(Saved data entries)
= = = = = = =
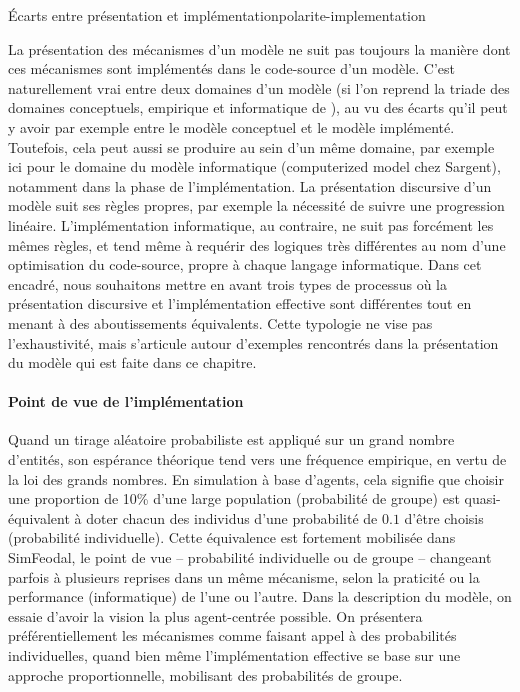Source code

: \bigskip 
\begin{encadre}{Écarts entre présentation et implémentation}{polarite-implementation}
	
La présentation des mécanismes d'un modèle ne suit pas toujours la manière dont ces mécanismes sont implémentés dans le code-source d'un modèle.
C'est naturellement vrai entre deux \og domaines\fg{} d'un modèle (si l'on reprend la triade des domaines conceptuels, empirique et informatique de \textcite[\ppno~3, fig. 2]{sargent2009verification}), au vu des écarts qu'il peut y avoir par exemple entre le modèle conceptuel et le modèle implémenté.
Toutefois, cela peut aussi se produire au sein d'un même domaine, par exemple ici pour le domaine du modèle informatique (\og computerized model\fg{} chez Sargent), notamment dans la phase de l'implémentation.
La présentation discursive d'un modèle suit ses règles propres, par exemple la nécessité de suivre une progression linéaire.
L'implémentation informatique, au contraire, ne suit pas forcément les mêmes règles, et tend même à requérir des logiques très différentes au nom d'une \og optimisation\fg{} du code-source, propre à chaque langage informatique.
Dans cet encadré, nous souhaitons mettre en avant trois types de processus où la présentation discursive et l'implémentation effective sont différentes tout en menant à des aboutissements équivalents.
Cette typologie ne vise pas l'exhaustivité, mais s'articule autour d'exemples rencontrés dans la présentation du modèle qui est faite dans ce chapitre.

\paragraph{Point de vue de l'implémentation} Quand un tirage aléatoire probabiliste est appliqué sur un grand nombre d'entités, son espérance théorique tend vers une fréquence empirique, en vertu de la loi des grands nombres.
En simulation à base d'agents, cela signifie que choisir une proportion de 10\% d'une large population (\og probabilité de groupe\fg{}) est quasi-équivalent à doter chacun des individus d'une probabilité de $0.1$ d'être choisis (\og probabilité individuelle\fg{}).
Cette équivalence est fortement mobilisée dans SimFeodal, le \og point de vue\fg{} -- probabilité individuelle ou de groupe -- changeant parfois à plusieurs reprises dans un même mécanisme, selon la praticité ou la performance (informatique) de l'une ou l'autre.
Dans la description du modèle, on essaie d'avoir la vision la plus \og agent-centrée\fg{} possible.
On présentera préférentiellement les mécanismes comme faisant appel à des probabilités individuelles, quand bien même l'implémentation effective se base sur une approche proportionnelle, mobilisant des probabilités de groupe.


\end{encadre}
= = = = = = =
## What to work on
In the entries above, the lines between the one holding "La présentation des" and the one holding "des grands nombres.", inclusive, are to be printed exactly as written, and those alone.

## Solution for this exercise
La présentation des mécanismes d'un modèle ne suit pas toujours la manière dont ces mécanismes sont implémentés dans le code-source d'un modèle.
C'est naturellement vrai entre deux \og domaines\fg{} d'un modèle (si l'on reprend la triade des domaines conceptuels, empirique et informatique de \textcite[\ppno~3, fig. 2]{sargent2009verification}), au vu des écarts qu'il peut y avoir par exemple entre le modèle conceptuel et le modèle implémenté.
Toutefois, cela peut aussi se produire au sein d'un même domaine, par exemple ici pour le domaine du modèle informatique (\og computerized model\fg{} chez Sargent), notamment dans la phase de l'implémentation.
La présentation discursive d'un modèle suit ses règles propres, par exemple la nécessité de suivre une progression linéaire.
L'implémentation informatique, au contraire, ne suit pas forcément les mêmes règles, et tend même à requérir des logiques très différentes au nom d'une \og optimisation\fg{} du code-source, propre à chaque langage informatique.
Dans cet encadré, nous souhaitons mettre en avant trois types de processus où la présentation discursive et l'implémentation effective sont différentes tout en menant à des aboutissements équivalents.
Cette typologie ne vise pas l'exhaustivité, mais s'articule autour d'exemples rencontrés dans la présentation du modèle qui est faite dans ce chapitre.

\paragraph{Point de vue de l'implémentation} Quand un tirage aléatoire probabiliste est appliqué sur un grand nombre d'entités, son espérance théorique tend vers une fréquence empirique, en vertu de la loi des grands nombres.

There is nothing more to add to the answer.